SAM 2 VRAM blows up on long videos. SAM2VideoPredictor keeps per-frame embeddings + per-object memory banks in GPU memory. On 8 GB GPUs, ~360 frames × 15 objects × tiny model is roughly the ceiling. Mitigations in order of preference: (a) state.offload_video_to_cpu = True at init_state, (b) split the video into 60-frame chunks and stitch, (c) reduce MODEL_SIZE to tiny, (d) reduce MAX_FRAMES.
SAM 2 model-format gotcha: .pt vs Hydra config name. SAM 2 build_sam2() takes a config name string (e.g. "configs/sam2.1/sam2.1_hiera_t.yaml") that it resolves from inside the package, plus a checkpoint path. People routinely pass the checkpoint path as the config, get an opaque Hydra error, and get stuck. The config string must match the checkpoint variant exactly: _hiera_t.yaml ↔ sam2.1_hiera_tiny.pt, _hiera_l.yaml ↔ sam2.1_hiera_large.pt.
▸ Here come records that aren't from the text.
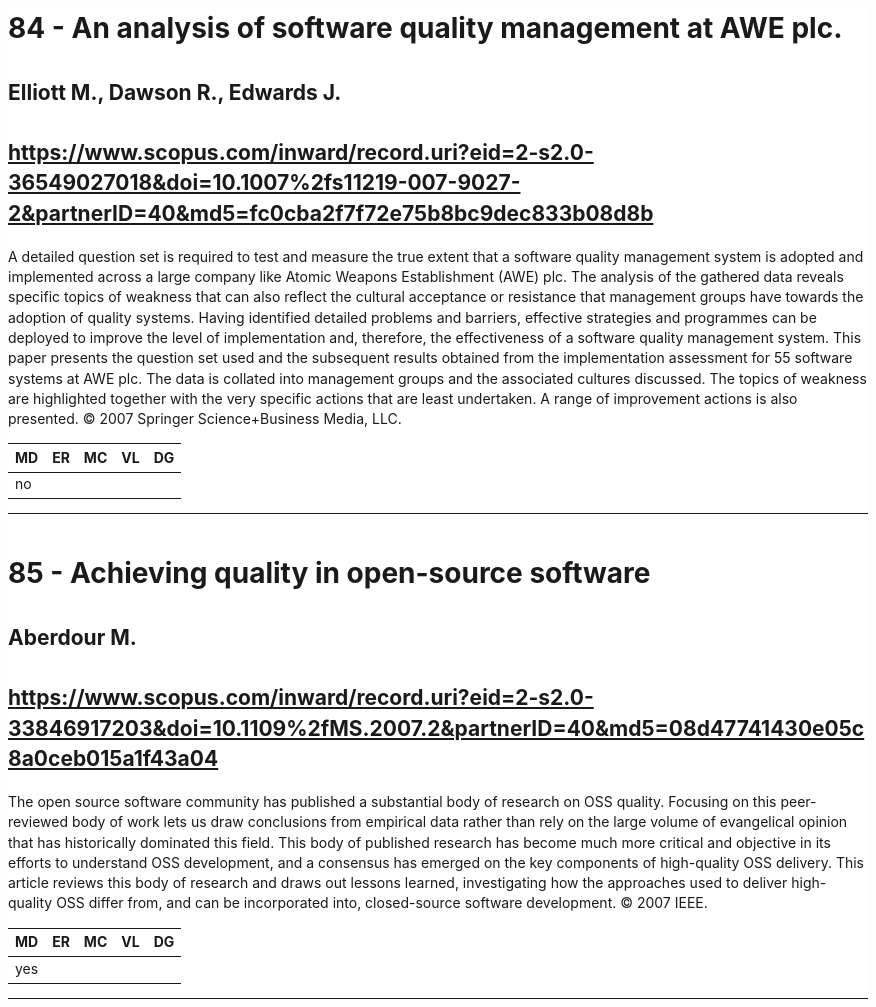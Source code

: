 # 84 - An analysis of software quality management at AWE plc.

## Elliott M., Dawson R., Edwards J.

## https://www.scopus.com/inward/record.uri?eid=2-s2.0-36549027018&doi=10.1007%2fs11219-007-9027-2&partnerID=40&md5=fc0cba2f7f72e75b8bc9dec833b08d8b

A detailed question set is required to test and measure the true extent that a software quality management system is adopted and implemented across a large company like Atomic Weapons Establishment (AWE) plc. The analysis of the gathered data reveals specific topics of weakness that can also reflect the cultural acceptance or resistance that management groups have towards the adoption of quality systems. Having identified detailed problems and barriers, effective strategies and programmes can be deployed to improve the level of implementation and, therefore, the effectiveness of a software quality management system. This paper presents the question set used and the subsequent results obtained from the implementation assessment for 55 software systems at AWE plc. The data is collated into management groups and the associated cultures discussed. The topics of weakness are highlighted together with the very specific actions that are least undertaken. A range of improvement actions is also presented. © 2007 Springer Science+Business Media, LLC.

| MD  | ER  | MC  | VL  | DG  |
| --- | --- | --- | --- | --- |
| no  |  |  |  |  |
---

# 85 - Achieving quality in open-source software

## Aberdour M.

## https://www.scopus.com/inward/record.uri?eid=2-s2.0-33846917203&doi=10.1109%2fMS.2007.2&partnerID=40&md5=08d47741430e05c8a0ceb015a1f43a04

The open source software community has published a substantial body of research on OSS quality. Focusing on this peer-reviewed body of work lets us draw conclusions from empirical data rather than rely on the large volume of evangelical opinion that has historically dominated this field. This body of published research has become much more critical and objective in its efforts to understand OSS development, and a consensus has emerged on the key components of high-quality OSS delivery. This article reviews this body of research and draws out lessons learned, investigating how the approaches used to deliver high-quality OSS differ from, and can be incorporated into, closed-source software development. © 2007 IEEE.

| MD  | ER  | MC  | VL  | DG  |
| --- | --- | --- | --- | --- |
| yes |  |  |  |  |
---
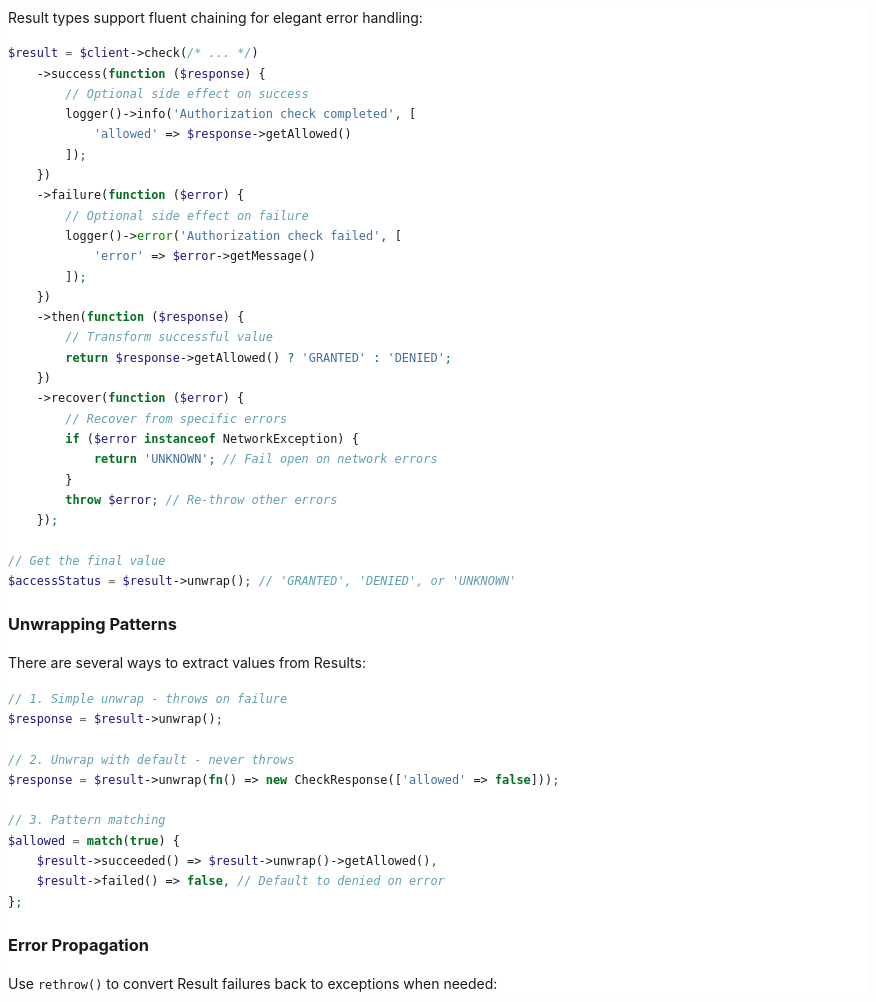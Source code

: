 Result types support fluent chaining for elegant error handling:

```php
$result = $client->check(/* ... */)
    ->success(function ($response) {
        // Optional side effect on success
        logger()->info('Authorization check completed', [
            'allowed' => $response->getAllowed()
        ]);
    })
    ->failure(function ($error) {
        // Optional side effect on failure
        logger()->error('Authorization check failed', [
            'error' => $error->getMessage()
        ]);
    })
    ->then(function ($response) {
        // Transform successful value
        return $response->getAllowed() ? 'GRANTED' : 'DENIED';
    })
    ->recover(function ($error) {
        // Recover from specific errors
        if ($error instanceof NetworkException) {
            return 'UNKNOWN'; // Fail open on network errors
        }
        throw $error; // Re-throw other errors
    });

// Get the final value
$accessStatus = $result->unwrap(); // 'GRANTED', 'DENIED', or 'UNKNOWN'
```

### Unwrapping Patterns

There are several ways to extract values from Results:

```php
// 1. Simple unwrap - throws on failure
$response = $result->unwrap();

// 2. Unwrap with default - never throws
$response = $result->unwrap(fn() => new CheckResponse(['allowed' => false]));

// 3. Pattern matching
$allowed = match(true) {
    $result->succeeded() => $result->unwrap()->getAllowed(),
    $result->failed() => false, // Default to denied on error
};
```

### Error Propagation

Use `rethrow()` to convert Result failures back to exceptions when needed:
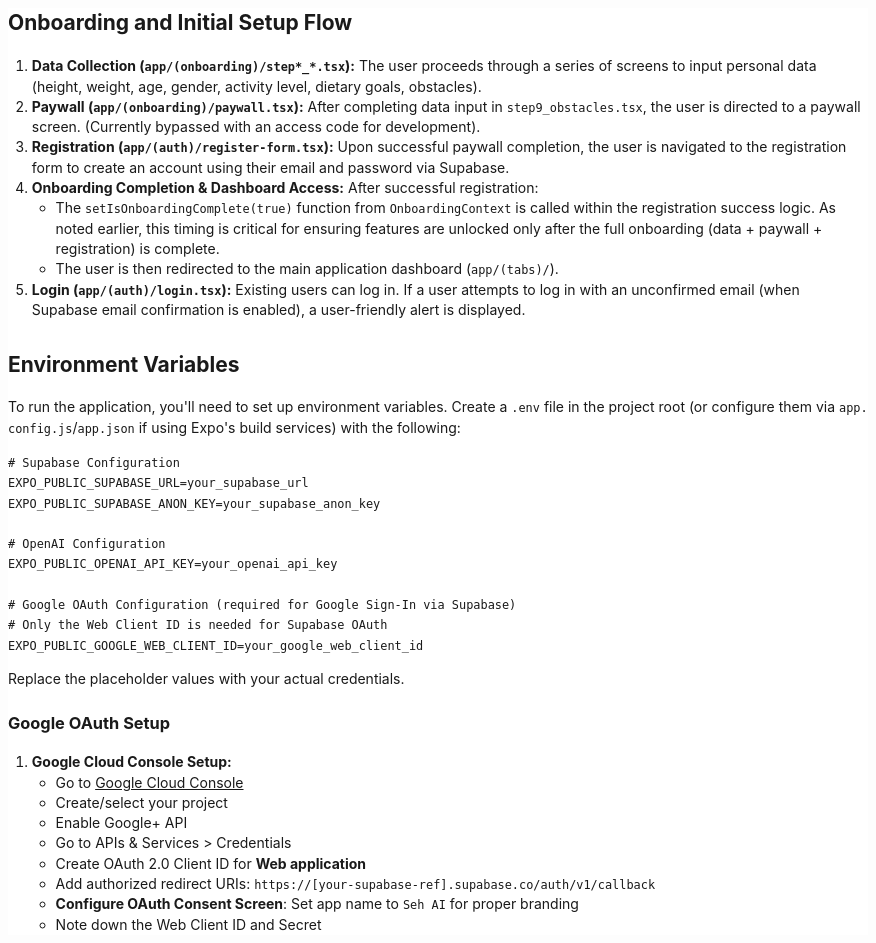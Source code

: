 ## Onboarding and Initial Setup Flow

1.  **Data Collection (`app/(onboarding)/step*_*.tsx`):** The user proceeds through a series of screens to input personal data (height, weight, age, gender, activity level, dietary goals, obstacles).
2.  **Paywall (`app/(onboarding)/paywall.tsx`):** After completing data input in `step9_obstacles.tsx`, the user is directed to a paywall screen. (Currently bypassed with an access code for development).
3.  **Registration (`app/(auth)/register-form.tsx`):** Upon successful paywall completion, the user is navigated to the registration form to create an account using their email and password via Supabase.
4.  **Onboarding Completion & Dashboard Access:** After successful registration:
    *   The `setIsOnboardingComplete(true)` function from `OnboardingContext` is called within the registration success logic. As noted earlier, this timing is critical for ensuring features are unlocked only after the full onboarding (data + paywall + registration) is complete.
    *   The user is then redirected to the main application dashboard (`app/(tabs)/`).
5.  **Login (`app/(auth)/login.tsx`):** Existing users can log in. If a user attempts to log in with an unconfirmed email (when Supabase email confirmation is enabled), a user-friendly alert is displayed.

## Environment Variables

To run the application, you'll need to set up environment variables. Create a `.env` file in the project root (or configure them via `app.config.js`/`app.json` if using Expo's build services) with the following:

```
# Supabase Configuration
EXPO_PUBLIC_SUPABASE_URL=your_supabase_url
EXPO_PUBLIC_SUPABASE_ANON_KEY=your_supabase_anon_key

# OpenAI Configuration  
EXPO_PUBLIC_OPENAI_API_KEY=your_openai_api_key

# Google OAuth Configuration (required for Google Sign-In via Supabase)
# Only the Web Client ID is needed for Supabase OAuth
EXPO_PUBLIC_GOOGLE_WEB_CLIENT_ID=your_google_web_client_id
```

Replace the placeholder values with your actual credentials.

### Google OAuth Setup

1. **Google Cloud Console Setup:**
   - Go to [Google Cloud Console](https://console.cloud.google.com)
   - Create/select your project
   - Enable Google+ API
   - Go to APIs & Services > Credentials
   - Create OAuth 2.0 Client ID for **Web application**
   - Add authorized redirect URIs: `https://[your-supabase-ref].supabase.co/auth/v1/callback`
   - **Configure OAuth Consent Screen**: Set app name to `Seh AI` for proper branding
   - Note down the Web Client ID and Secret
Box prompts that overlap occluded objects pick the wrong surface. If a pedestrian is mostly behind a car and Grounding DINO's box covers both, SAM 2 will segment the car (the more salient surface inside the box). The fix is point prompts (predictor.predict( point_coords=, point_labels=)) on the visible part of the pedestrian, not box prompts. Notebook discusses this in §9.
nuScenes mini doesn't annotate traffic lights / signs. Only moving objects (vehicles, pedestrians, cyclists) get 3D boxes. Don't panic when those rows in the P/R table show 0/0.
GroundingDINO's prompt format is finicky. Phrases must be lowercase, period-separated, with a trailing period. "car, truck" silently parses as one phrase; "Car . Truck" works but the capitalization sometimes hurts recall. The HF processor docs are explicit; follow them.